What an awesome job!


----------



## Garmon (Sep 6, 2008)

I was watching and, wow amazing.


----------



## *LukeMayn* (Sep 6, 2008)

That was cool GREAT JOB DENNIS


----------



## Bounb (Sep 6, 2008)

Wow amazing, great


----------



## DennisStrehlau (Sep 6, 2008)

THAAAAAAAAAAAAAAAAAAAAAAAAAAANKS TO ALL OF YOU GUYS !!!!!

Greetings...Dennis


----------



## Simboubou (Sep 6, 2008)

I would kill myself in this case... how can you be so calm ? 
That is just great...


----------



## Brett (Sep 7, 2008)

Wow, so close to perfect. What was your previous PB?


----------



## Mike Hughey (Sep 7, 2008)

WOW, Dennis!!!! Awesome!!!!!


----------



## DennisStrehlau (Sep 7, 2008)

Mike Hughey said:


> WOW, Dennis!!!! Awesome!!!!!



Thanks Mike...

And my older PB was 21/21 

Greetings...Dennis


----------



## Jens (Sep 7, 2008)

Awesome 
What was the time?


----------



## DennisStrehlau (Sep 7, 2008)

Jens said:


> Awesome
> What was the time?



I dont know exactly. i only know that the solving time was about 1 hour.
I will do 20 subes later today to see how fast i can do it ( memo and execution)

Greetings...Dennis


----------



## ShadenSmith (Sep 7, 2008)

I hope you'll be streaming the 20 cubes.


----------



## Garmon (Sep 7, 2008)

Yes, stream again sometime.


----------



## DennisStrehlau (Sep 7, 2008)

ShadenSmith said:


> I hope you'll be streaming the 20 cubes.
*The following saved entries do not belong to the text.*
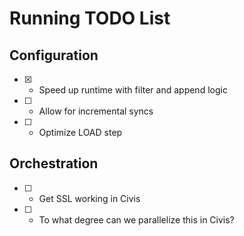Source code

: # Running TODO List

## Configuration
- [x] - Speed up runtime with filter and append logic
- [ ] - Allow for incremental syncs
- [ ] - Optimize LOAD step


## Orchestration
- [ ] - Get SSL working in Civis
- [ ] - To what degree can we parallelize this in Civis?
It was a good idea, not to stream it, cause i had 18/20.
Total time was 1:45 h

Greetings...Dennis


----------



## Brett (Sep 7, 2008)

18/20 is still incredible. Were the mistakes as small as your 29/30?


----------



## DennisStrehlau (Sep 7, 2008)

Brett said:


> 18/20 is still incredible. Were the mistakes as small as your 29/30?
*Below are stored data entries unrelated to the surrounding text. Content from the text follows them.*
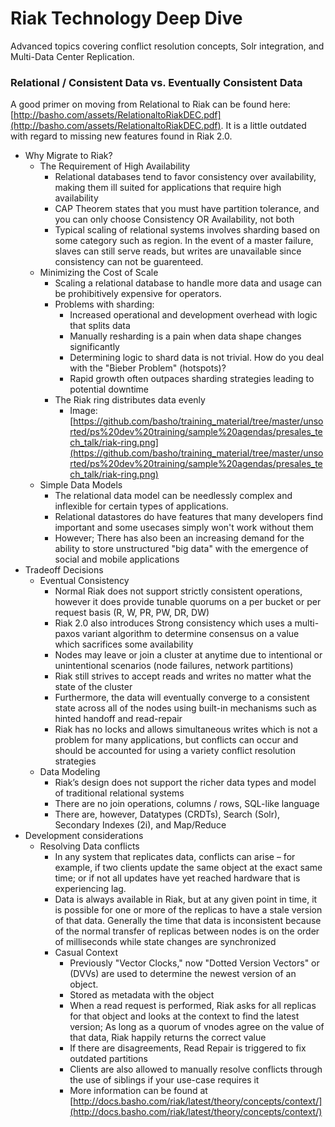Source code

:# Riak Technology Deep Dive

Advanced topics covering conflict resolution concepts, Solr integration, and Multi-Data Center Replication.

### Relational / Consistent Data vs. Eventually Consistent Data

A good primer on moving from Relational to Riak can be found here: [http://basho.com/assets/RelationaltoRiakDEC.pdf](http://basho.com/assets/RelationaltoRiakDEC.pdf). It is a little outdated with regard to missing new features found in Riak 2.0.

* Why Migrate to Riak?
  * The Requirement of High Availability
    * Relational databases tend to favor consistency over availability, making them ill suited for
applications that require high availability
    * CAP Theorem states that you must have partition tolerance, and you can only choose Consistency OR Availability, not both
    * Typical scaling of relational systems involves sharding based on some category such as region. In the event of a master failure, slaves can still serve reads, but writes are unavailable since consistency can not be guarenteed.
  * Minimizing the Cost of Scale
    * Scaling a relational database to handle more data and usage can be prohibitively expensive
for operators.
    * Problems with sharding:
      * Increased operational and development overhead with logic that splits data
      * Manually resharding is a pain when data shape changes significantly
      * Determining logic to shard data is not trivial. How do you deal with the "Bieber Problem" (hotspots)?
      * Rapid growth often outpaces sharding strategies leading to potential downtime
    * The Riak ring distributes data evenly
      * Image: [https://github.com/basho/training_material/tree/master/unsorted/ps%20dev%20training/sample%20agendas/presales_tech_talk/riak-ring.png](https://github.com/basho/training_material/tree/master/unsorted/ps%20dev%20training/sample%20agendas/presales_tech_talk/riak-ring.png)
  * Simple Data Models
    * The relational data model can be needlessly complex and inflexible for certain types of
applications.
    * Relational datastores do have features that many developers find important and some usecases simply won't work without them
    * However; There has also been an increasing demand for the ability to store unstructured "big data" with the emergence of social and mobile applications
* Tradeoff Decisions
  * Eventual Consistency
    * Normal Riak does not support strictly consistent operations, however it does provide tunable quorums on a per bucket or per request basis (R, W, PR, PW, DR, DW)
    * Riak 2.0 also introduces Strong consistency which uses a multi-paxos variant algorithm to determine consensus on a value which sacrifices some availability
    * Nodes may leave or join a cluster at anytime due to intentional or unintentional scenarios (node failures, network partitions)
    * Riak still strives to accept reads and writes no matter what the state of the cluster
    * Furthermore, the data will eventually converge to a consistent state across all of the nodes using built-in mechanisms such as hinted handoff and read-repair
    * Riak has no locks and allows simultaneous writes which is not a problem for many applications, but conflicts can occur and should be accounted for using a variety conflict resolution strategies
  * Data Modeling
    * Riak’s design does not support the richer data types and model of traditional relational systems
    * There are no join operations, columns / rows, SQL-like language
    * There are, however, Datatypes (CRDTs), Search (Solr), Secondary Indexes (2i), and Map/Reduce
* Development considerations
  * Resolving Data conflicts
    * In any system that replicates data, conflicts can arise – for example, if two clients update the same object at the exact
same time; or if not all updates have yet reached hardware that is experiencing lag.
    * Data is always available in Riak, but at any given point in time, it is possible for one or more of the replicas to have a stale version of that data. Generally the time that data is inconsistent because of the normal transfer of replicas between nodes is on the order of milliseconds while state changes are synchronized
    * Casual Context
      * Previously "Vector Clocks," now "Dotted Version Vectors" or (DVVs) are used to determine the newest version of an object.
      * Stored as metadata with the object
      * When a read request is performed, Riak asks for all replicas for that object and looks at the context to find the latest version; As long as a quorum of vnodes agree on the value of that data, Riak happily returns the correct value
      * If there are disagreements, Read Repair is triggered to fix outdated partitions
      * Clients are also allowed to manually resolve conflicts through the use of siblings if your use-case requires it
      * More information can be found at [http://docs.basho.com/riak/latest/theory/concepts/context/](http://docs.basho.com/riak/latest/theory/concepts/context/)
Well: First mistake, i forgot to solve 1 edge (yellow/train) 
Second mistake, i didnt memorize the last cube very well.

Greetings..ennis


----------



## joey (Sep 9, 2008)

Damn, I'm annoyed I missed this! But well done on such a close attempt!


----------



## tim (Sep 9, 2008)

joey said:


> Damn, I'm annoyed I missed this! But well done on such a close attempt!
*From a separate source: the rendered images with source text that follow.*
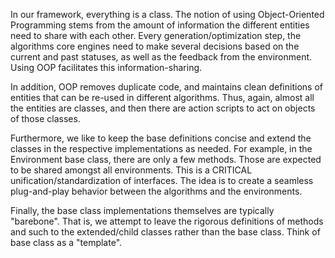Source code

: In our framework, everything is a class. The notion of using Object-Oriented
Programming stems from the amount of information the different entities need
to share with each other. Every generation/optimization step, the algorithms
core engines need to make several decisions based on the current and past
statuses, as well as the feedback from the environment. Using OOP facilitates
this information-sharing.

In addition, OOP removes duplicate code, and maintains clean definitions of
entities that can be re-used in different algorithms. Thus, again, almost
all the entities are classes, and then there are action scripts to act on objects
of those classes.

Furthermore, we like to keep the base definitions concise and extend the classes
in the respective implementations as needed. For example, in the Environment
base class, there are only a few methods. Those are expected to be shared amongst
all environments. This is a CRITICAL unification/standardization of interfaces.
The idea is to create a seamless plug-and-play behavior between the algorithms
and the environments.

Finally, the base class implementations themselves are typically "barebone". That
is, we attempt to leave the rigorous definitions of methods and such to the
extended/child classes rather than the base class. Think of base class as a
"template".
I'm annoyed, that i'll miss his attempt at the EC .


----------



## DennisStrehlau (Sep 11, 2008)

tim said:


> joey said:
> 
> 
> > Damn, I'm annoyed I missed this! But well done on such a close attempt!
> ...



But i thought, that you WILL come?!

Greetings...Dennis


----------



## hdskull (Sep 11, 2008)

I'm annoyed I will miss/missed both.


----------